- [EXCERPTED DATA]:
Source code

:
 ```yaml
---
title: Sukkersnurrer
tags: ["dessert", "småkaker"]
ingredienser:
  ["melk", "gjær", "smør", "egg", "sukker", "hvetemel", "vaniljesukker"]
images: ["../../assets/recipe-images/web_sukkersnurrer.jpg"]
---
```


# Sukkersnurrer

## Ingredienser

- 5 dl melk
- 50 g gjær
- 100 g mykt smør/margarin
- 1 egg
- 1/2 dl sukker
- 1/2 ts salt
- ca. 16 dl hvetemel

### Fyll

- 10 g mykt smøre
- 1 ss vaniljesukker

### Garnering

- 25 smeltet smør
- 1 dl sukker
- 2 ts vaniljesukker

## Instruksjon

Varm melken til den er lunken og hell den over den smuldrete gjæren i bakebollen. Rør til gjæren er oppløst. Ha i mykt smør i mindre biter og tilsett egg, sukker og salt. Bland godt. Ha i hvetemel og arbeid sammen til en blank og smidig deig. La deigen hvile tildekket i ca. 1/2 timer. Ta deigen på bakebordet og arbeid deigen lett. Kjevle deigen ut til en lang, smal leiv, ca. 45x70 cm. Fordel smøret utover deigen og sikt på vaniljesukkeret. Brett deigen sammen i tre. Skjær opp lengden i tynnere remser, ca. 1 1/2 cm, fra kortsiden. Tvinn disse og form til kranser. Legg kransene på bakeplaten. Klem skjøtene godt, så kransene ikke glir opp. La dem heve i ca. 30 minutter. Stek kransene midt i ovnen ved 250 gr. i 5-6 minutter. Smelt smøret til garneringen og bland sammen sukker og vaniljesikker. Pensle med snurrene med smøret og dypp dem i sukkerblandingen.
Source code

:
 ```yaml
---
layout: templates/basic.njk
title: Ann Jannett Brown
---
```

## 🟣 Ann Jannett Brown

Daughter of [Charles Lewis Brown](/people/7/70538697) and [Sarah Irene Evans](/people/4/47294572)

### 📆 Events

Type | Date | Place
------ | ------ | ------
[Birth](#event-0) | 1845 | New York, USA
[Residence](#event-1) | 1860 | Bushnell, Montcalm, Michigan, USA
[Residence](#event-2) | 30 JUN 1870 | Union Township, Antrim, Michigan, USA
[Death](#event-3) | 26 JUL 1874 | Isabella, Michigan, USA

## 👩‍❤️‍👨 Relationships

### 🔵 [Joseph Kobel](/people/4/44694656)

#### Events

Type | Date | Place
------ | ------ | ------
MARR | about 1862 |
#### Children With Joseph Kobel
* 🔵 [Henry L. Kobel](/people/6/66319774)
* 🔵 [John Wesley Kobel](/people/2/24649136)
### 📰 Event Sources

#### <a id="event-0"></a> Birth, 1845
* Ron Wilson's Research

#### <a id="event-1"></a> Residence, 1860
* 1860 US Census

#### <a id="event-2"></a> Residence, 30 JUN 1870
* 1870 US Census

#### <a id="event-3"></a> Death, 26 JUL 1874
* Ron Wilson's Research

- [WORK INSTRUCTION]:
Return, unchanged, the run of lines above that opens with the line containing "- 1/2 dl sukker" and closes with the line containing "#### Children With Joseph Kobel". Include both.

- [SOLUTION FOR THIS PROBLEM]:
- 1/2 dl sukker
- 1/2 ts salt
- ca. 16 dl hvetemel

### Fyll

- 10 g mykt smøre
- 1 ss vaniljesukker

### Garnering

- 25 smeltet smør
- 1 dl sukker
- 2 ts vaniljesukker

## Instruksjon

Varm melken til den er lunken og hell den over den smuldrete gjæren i bakebollen. Rør til gjæren er oppløst. Ha i mykt smør i mindre biter og tilsett egg, sukker og salt. Bland godt. Ha i hvetemel og arbeid sammen til en blank og smidig deig. La deigen hvile tildekket i ca. 1/2 timer. Ta deigen på bakebordet og arbeid deigen lett. Kjevle deigen ut til en lang, smal leiv, ca. 45x70 cm. Fordel smøret utover deigen og sikt på vaniljesukkeret. Brett deigen sammen i tre. Skjær opp lengden i tynnere remser, ca. 1 1/2 cm, fra kortsiden. Tvinn disse og form til kranser. Legg kransene på bakeplaten. Klem skjøtene godt, så kransene ikke glir opp. La dem heve i ca. 30 minutter. Stek kransene midt i ovnen ved 250 gr. i 5-6 minutter. Smelt smøret til garneringen og bland sammen sukker og vaniljesikker. Pensle med snurrene med smøret og dypp dem i sukkerblandingen.
Source code

:
 ```yaml
---
layout: templates/basic.njk
title: Ann Jannett Brown
---
```

## 🟣 Ann Jannett Brown

Daughter of [Charles Lewis Brown](/people/7/70538697) and [Sarah Irene Evans](/people/4/47294572)

### 📆 Events

Type | Date | Place
------ | ------ | ------
[Birth](#event-0) | 1845 | New York, USA
[Residence](#event-1) | 1860 | Bushnell, Montcalm, Michigan, USA
[Residence](#event-2) | 30 JUN 1870 | Union Township, Antrim, Michigan, USA
[Death](#event-3) | 26 JUL 1874 | Isabella, Michigan, USA

## 👩‍❤️‍👨 Relationships

### 🔵 [Joseph Kobel](/people/4/44694656)

#### Events

Type | Date | Place
------ | ------ | ------
MARR | about 1862 |
#### Children With Joseph Kobel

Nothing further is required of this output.